■ **GOAL OF THE EXERCISE**
All records are to be retyped faithfully and completely.

□ □ □ □

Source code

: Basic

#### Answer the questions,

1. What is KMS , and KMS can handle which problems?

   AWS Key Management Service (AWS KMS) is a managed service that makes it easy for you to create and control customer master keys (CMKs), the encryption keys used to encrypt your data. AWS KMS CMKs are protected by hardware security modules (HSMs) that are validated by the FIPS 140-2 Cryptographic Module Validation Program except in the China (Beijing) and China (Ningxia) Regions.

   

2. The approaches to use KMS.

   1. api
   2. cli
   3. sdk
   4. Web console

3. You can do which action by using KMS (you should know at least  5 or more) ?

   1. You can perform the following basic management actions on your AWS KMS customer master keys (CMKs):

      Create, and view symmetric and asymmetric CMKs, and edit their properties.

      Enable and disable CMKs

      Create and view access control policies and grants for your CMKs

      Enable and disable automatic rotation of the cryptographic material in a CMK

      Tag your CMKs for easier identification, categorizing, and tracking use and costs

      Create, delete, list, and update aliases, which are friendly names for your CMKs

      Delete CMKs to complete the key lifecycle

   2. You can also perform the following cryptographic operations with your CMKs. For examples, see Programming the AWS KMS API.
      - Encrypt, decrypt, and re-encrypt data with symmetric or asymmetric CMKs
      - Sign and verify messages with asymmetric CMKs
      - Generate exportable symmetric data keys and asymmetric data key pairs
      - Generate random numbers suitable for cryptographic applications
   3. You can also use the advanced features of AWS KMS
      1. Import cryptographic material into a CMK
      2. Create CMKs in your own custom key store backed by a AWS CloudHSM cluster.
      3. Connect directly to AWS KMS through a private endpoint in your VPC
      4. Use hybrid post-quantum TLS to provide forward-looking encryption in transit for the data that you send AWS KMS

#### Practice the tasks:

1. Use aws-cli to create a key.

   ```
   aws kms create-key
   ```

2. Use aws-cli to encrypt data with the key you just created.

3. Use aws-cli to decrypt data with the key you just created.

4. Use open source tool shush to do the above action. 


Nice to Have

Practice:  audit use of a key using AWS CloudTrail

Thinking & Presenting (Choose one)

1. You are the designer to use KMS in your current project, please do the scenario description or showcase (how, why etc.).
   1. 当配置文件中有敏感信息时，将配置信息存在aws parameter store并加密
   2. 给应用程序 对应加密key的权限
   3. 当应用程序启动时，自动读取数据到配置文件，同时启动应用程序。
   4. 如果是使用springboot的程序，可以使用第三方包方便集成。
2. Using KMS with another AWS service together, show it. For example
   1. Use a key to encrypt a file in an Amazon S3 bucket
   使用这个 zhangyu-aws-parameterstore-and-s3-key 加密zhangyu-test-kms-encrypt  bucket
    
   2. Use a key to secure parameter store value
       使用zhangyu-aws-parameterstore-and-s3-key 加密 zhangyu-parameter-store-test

□ □ □ □

■ **YOUR SOLUTION**
Source code

: Basic

#### Answer the questions,

1. What is KMS , and KMS can handle which problems?

   AWS Key Management Service (AWS KMS) is a managed service that makes it easy for you to create and control customer master keys (CMKs), the encryption keys used to encrypt your data. AWS KMS CMKs are protected by hardware security modules (HSMs) that are validated by the FIPS 140-2 Cryptographic Module Validation Program except in the China (Beijing) and China (Ningxia) Regions.

   

2. The approaches to use KMS.

   1. api
   2. cli
   3. sdk
   4. Web console

3. You can do which action by using KMS (you should know at least  5 or more) ?

   1. You can perform the following basic management actions on your AWS KMS customer master keys (CMKs):

      Create, and view symmetric and asymmetric CMKs, and edit their properties.

      Enable and disable CMKs

      Create and view access control policies and grants for your CMKs

      Enable and disable automatic rotation of the cryptographic material in a CMK

      Tag your CMKs for easier identification, categorizing, and tracking use and costs

      Create, delete, list, and update aliases, which are friendly names for your CMKs

      Delete CMKs to complete the key lifecycle

   2. You can also perform the following cryptographic operations with your CMKs. For examples, see Programming the AWS KMS API.
      - Encrypt, decrypt, and re-encrypt data with symmetric or asymmetric CMKs
      - Sign and verify messages with asymmetric CMKs
      - Generate exportable symmetric data keys and asymmetric data key pairs
      - Generate random numbers suitable for cryptographic applications
   3. You can also use the advanced features of AWS KMS
      1. Import cryptographic material into a CMK
      2. Create CMKs in your own custom key store backed by a AWS CloudHSM cluster.
      3. Connect directly to AWS KMS through a private endpoint in your VPC
      4. Use hybrid post-quantum TLS to provide forward-looking encryption in transit for the data that you send AWS KMS

#### Practice the tasks:

1. Use aws-cli to create a key.

   ```
   aws kms create-key
   ```

2. Use aws-cli to encrypt data with the key you just created.

3. Use aws-cli to decrypt data with the key you just created.

4. Use open source tool shush to do the above action. 


Nice to Have

Practice:  audit use of a key using AWS CloudTrail

Thinking & Presenting (Choose one)

1. You are the designer to use KMS in your current project, please do the scenario description or showcase (how, why etc.).
   1. 当配置文件中有敏感信息时，将配置信息存在aws parameter store并加密
   2. 给应用程序 对应加密key的权限
   3. 当应用程序启动时，自动读取数据到配置文件，同时启动应用程序。
   4. 如果是使用springboot的程序，可以使用第三方包方便集成。
2. Using KMS with another AWS service together, show it. For example
   1. Use a key to encrypt a file in an Amazon S3 bucket
   使用这个 zhangyu-aws-parameterstore-and-s3-key 加密zhangyu-test-kms-encrypt  bucket
    
   2. Use a key to secure parameter store value
       使用zhangyu-aws-parameterstore-and-s3-key 加密 zhangyu-parameter-store-test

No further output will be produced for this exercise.